Farmers too have changed their pesticides handling practices; they avoid mixing chemicals, they use the right type of pesticides, application rate and at the right time. They uphold environmental safety and are aware about the dangers of resistance development, and the majority have learned how to safely dispose of empty chemical containers and use personal protection equipment.
After witnessing some of the recent changes, Mr Hayelom Ale, a farmer from Wargiba village, said, “I used to carelessly dispose of my empty pesticide containers in my field. But since knowledge we have gained from the plant doctor, I have started taking the empty pesticide containers out of our farm, digging deep hole away from water sources and safely burying them.”
Another farmer from Wargiba village, Mr Hagos Bata, commented that, “After the advice of the plant doctor, we are now more aware of proper and safe application and use of pesticides, the right time to apply, and the importance of using proper personal protection equipment when spraying.”
Farmers also said that a lack of knowledge in correctly diagnosing and identifying plant health problems was a major challenge before the launch of the plant clinics, that has now been solved.

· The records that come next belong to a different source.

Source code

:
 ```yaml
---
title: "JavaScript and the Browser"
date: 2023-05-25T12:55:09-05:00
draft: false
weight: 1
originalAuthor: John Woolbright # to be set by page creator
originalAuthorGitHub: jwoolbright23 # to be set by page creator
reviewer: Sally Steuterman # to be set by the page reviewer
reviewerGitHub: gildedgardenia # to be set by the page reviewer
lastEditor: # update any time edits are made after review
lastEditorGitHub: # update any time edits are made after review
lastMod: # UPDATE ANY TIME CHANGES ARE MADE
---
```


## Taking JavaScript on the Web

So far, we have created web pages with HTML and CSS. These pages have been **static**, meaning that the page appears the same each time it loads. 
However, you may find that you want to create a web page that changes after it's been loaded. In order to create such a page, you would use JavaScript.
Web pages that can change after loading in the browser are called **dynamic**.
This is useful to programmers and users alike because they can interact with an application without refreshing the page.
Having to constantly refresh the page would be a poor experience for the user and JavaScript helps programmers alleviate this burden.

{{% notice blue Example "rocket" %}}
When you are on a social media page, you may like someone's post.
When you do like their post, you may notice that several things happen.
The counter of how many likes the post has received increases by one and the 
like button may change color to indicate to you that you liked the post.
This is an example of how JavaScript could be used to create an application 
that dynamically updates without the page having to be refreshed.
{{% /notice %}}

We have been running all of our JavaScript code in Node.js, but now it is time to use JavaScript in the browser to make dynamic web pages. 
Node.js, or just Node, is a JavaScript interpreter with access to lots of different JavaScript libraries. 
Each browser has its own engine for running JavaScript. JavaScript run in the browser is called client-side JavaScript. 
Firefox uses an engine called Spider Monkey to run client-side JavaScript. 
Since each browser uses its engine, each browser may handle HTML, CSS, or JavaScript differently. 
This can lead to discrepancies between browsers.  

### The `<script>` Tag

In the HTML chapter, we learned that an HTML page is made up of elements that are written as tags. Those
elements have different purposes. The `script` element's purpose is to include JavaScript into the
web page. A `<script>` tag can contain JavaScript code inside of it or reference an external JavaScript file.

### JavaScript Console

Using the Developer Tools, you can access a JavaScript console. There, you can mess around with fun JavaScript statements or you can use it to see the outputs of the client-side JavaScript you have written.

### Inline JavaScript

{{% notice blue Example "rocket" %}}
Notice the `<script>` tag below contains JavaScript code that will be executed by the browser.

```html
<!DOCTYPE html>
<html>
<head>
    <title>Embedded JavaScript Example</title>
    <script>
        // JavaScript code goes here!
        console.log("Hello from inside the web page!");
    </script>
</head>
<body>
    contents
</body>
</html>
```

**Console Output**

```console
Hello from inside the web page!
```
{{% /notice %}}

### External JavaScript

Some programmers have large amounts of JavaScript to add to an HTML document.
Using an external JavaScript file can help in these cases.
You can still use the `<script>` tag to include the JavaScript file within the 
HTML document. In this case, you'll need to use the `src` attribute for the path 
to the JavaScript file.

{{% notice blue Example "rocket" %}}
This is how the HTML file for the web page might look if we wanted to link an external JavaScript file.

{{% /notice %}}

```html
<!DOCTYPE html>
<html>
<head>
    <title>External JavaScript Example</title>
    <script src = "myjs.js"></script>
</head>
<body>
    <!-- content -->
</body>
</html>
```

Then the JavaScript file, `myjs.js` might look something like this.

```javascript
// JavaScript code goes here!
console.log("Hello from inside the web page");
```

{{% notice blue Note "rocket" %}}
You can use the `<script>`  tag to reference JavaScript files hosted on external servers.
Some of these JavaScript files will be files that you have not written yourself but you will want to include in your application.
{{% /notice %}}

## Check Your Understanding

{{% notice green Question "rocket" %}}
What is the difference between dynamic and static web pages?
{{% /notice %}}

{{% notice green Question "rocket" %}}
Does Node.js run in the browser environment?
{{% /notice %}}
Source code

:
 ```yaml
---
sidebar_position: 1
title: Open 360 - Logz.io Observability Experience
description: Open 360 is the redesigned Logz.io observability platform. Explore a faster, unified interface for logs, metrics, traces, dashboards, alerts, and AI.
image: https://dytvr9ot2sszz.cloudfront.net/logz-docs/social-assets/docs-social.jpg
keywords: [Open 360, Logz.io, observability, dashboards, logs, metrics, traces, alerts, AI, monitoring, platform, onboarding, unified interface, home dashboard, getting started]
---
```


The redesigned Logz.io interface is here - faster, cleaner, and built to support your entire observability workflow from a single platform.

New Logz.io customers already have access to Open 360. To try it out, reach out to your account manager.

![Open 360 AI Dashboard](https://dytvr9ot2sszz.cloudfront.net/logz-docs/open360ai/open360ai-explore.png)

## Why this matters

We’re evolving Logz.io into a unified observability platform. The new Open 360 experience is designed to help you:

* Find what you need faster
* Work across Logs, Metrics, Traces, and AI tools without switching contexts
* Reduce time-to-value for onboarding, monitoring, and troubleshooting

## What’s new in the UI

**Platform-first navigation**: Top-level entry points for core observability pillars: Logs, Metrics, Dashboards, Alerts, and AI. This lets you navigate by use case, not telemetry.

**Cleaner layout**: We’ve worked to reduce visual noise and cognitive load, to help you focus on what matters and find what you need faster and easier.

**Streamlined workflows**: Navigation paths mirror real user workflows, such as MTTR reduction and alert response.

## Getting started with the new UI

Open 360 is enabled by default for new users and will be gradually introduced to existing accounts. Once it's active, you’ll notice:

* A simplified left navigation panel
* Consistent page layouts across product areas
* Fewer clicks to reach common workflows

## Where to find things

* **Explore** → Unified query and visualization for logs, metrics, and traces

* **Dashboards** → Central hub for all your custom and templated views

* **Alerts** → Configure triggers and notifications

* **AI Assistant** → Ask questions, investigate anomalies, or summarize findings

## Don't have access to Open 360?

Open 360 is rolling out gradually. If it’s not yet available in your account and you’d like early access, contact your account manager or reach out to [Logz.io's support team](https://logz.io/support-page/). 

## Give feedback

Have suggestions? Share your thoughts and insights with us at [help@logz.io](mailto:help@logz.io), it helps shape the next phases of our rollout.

“Before Plantwise, we were having serious problems in getting a proper diagnosis and identifying of our crop problems, which meant we used to rely heavily on the best guess and suggestions of agro-dealers, who would often operate without integrity and sound business ethics,” reported Mr Haile Hafitu. “But, with plant doctors, we get our crop problems properly diagnosed and then go to the agro-dealers with a prescription for the appropriate solution. This helps us to save our money and our crops.”
These experiences from Raya Azebo demonstrate the real strength in cultivating partnerships on the ground. By forming amiable working relationships and strong linkages with agro-dealers, plant doctors were able to create desirable changes to behaviour and business practices.